According to Hanley, Contreras achieved those goals.

Contreras was able to get the Hearst Foundations to donate half a million dollars for scholarships, to help promote diversity within the school and connect the university to notable executives from top media companies.

This Hearst Foundation scholarship grant will help the School of Communications attract and recruit students who otherwise could not afford to enroll.

“That alone will make for a truer reflection of the national community and serve as a catalyst for continuing efforts to make sure Quinnipiac's stated goal to diversify its student body is not an empty gesture,” Hanley said. “That will have a lasting effect on students and faculty.”

Contreras and Hanley agree that Contreras’ most important accomplishments include the advisory board and the $500,000 scholarship granted to SoC by the Hearst Foundations.

The advisory board was created to help students and faculty connect with leaders in industry on closer level.

Hanley emphasized that the SoC will continue to grow during the process of hiring a new dean.

“We are fortunate to have a strong administrative team and exceptional faculty department chairs in place to shoulder the additional leadership burdens as the search for a new dean gets underway,” Hanley said.

Communications student Stephanie Ambrosio, a member of the 3+1 program, wishes that Contreras would have made himself more visible to all SoC students.

In her opinion, students would have valued more opportunities to meet with Contreras and get to know him and his connections.

“I hope that the new dean will make it a point to formally introduce his/herself to the students and be a greater presence in their time at QU,” Ambrosio said.

Contreras said that the timing of these things are never convenient and that he has always had a love for public media.

“I wouldn’t say I am running away from anything at Quinnipiac, it’s just that this opportunity to lead Connecticut Public is so compelling,” he said.

As a previous board member for Cincinnati public radio, he says he has gotten to know many people in the public radio world, which he says could benefit Quinnipiac students in the long run.

“I don't want to say goodbye because I think there are lots and lots of ways that both QU, particularly the School of Communications and Connecticut Public, can continue to work together far more closely than we have in the past,” Contreras said.

Contreras already has plans to bring Connecticut Public and Quinnipiac together.
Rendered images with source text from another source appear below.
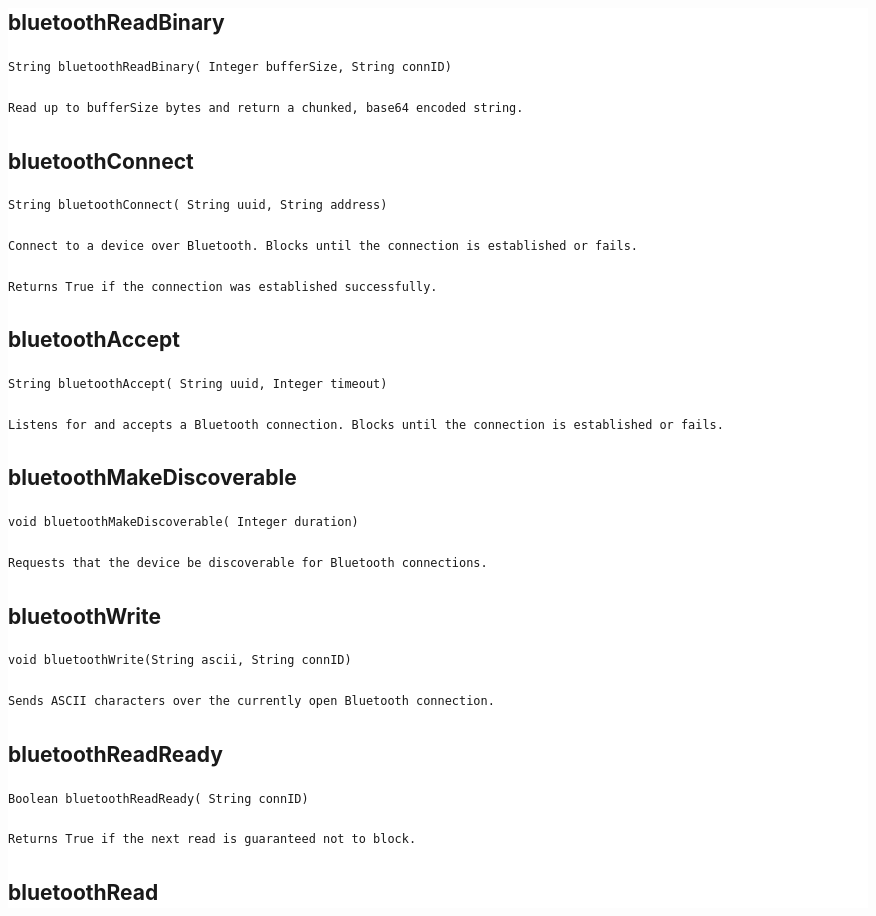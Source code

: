 ## bluetoothReadBinary

```
String bluetoothReadBinary( Integer bufferSize, String connID)

Read up to bufferSize bytes and return a chunked, base64 encoded string.
```

## bluetoothConnect

```
String bluetoothConnect( String uuid, String address)

Connect to a device over Bluetooth. Blocks until the connection is established or fails.

Returns True if the connection was established successfully.
```

## bluetoothAccept

```
String bluetoothAccept( String uuid, Integer timeout)

Listens for and accepts a Bluetooth connection. Blocks until the connection is established or fails.
```

## bluetoothMakeDiscoverable

```
void bluetoothMakeDiscoverable( Integer duration)

Requests that the device be discoverable for Bluetooth connections.
```

## bluetoothWrite

```
void bluetoothWrite(String ascii, String connID)

Sends ASCII characters over the currently open Bluetooth connection.
```

## bluetoothReadReady

```
Boolean bluetoothReadReady( String connID)

Returns True if the next read is guaranteed not to block.
```

## bluetoothRead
He says spoke of putting together a strategic plan and will deliver that plan to the board of Connecticut Public in November.

Hanley said that Contreras had no experience in higher education leadership roles upon his arrival at Quinnipiac.

Hanley and Contreras had many discussions on both the practical and philosophical levels as to how to approach issues with transparency and a sense of inclusion among faculty, staff and students, according to Hanley.

“It wasn't an easy transition from corporate executive to academic dean by any stretch,” Hanley said. “Sometimes it works, sometimes it doesn't.

Hanley plans to stay in touch with Contreras in order to explore the possibilities of a collaboration between Connecticut Public Broadcasting and Quinnipiac. Hanley believes that such a collaboration would help SoC students achieve their goals.

Contreras said his favorite part of working at Quinnipiac was engaging with students. He expressed how moved he was by the dedication of faculty to their students.

“I am still struck by how most of the faculty have had some experience in their lives in the world of media and I’d say the vast majority of them could be out doing that today,” he said. “The fact that they are dedicating their lives to helping develop the minds of the next generation in media speaks to their character and to me, that is very inspiring.”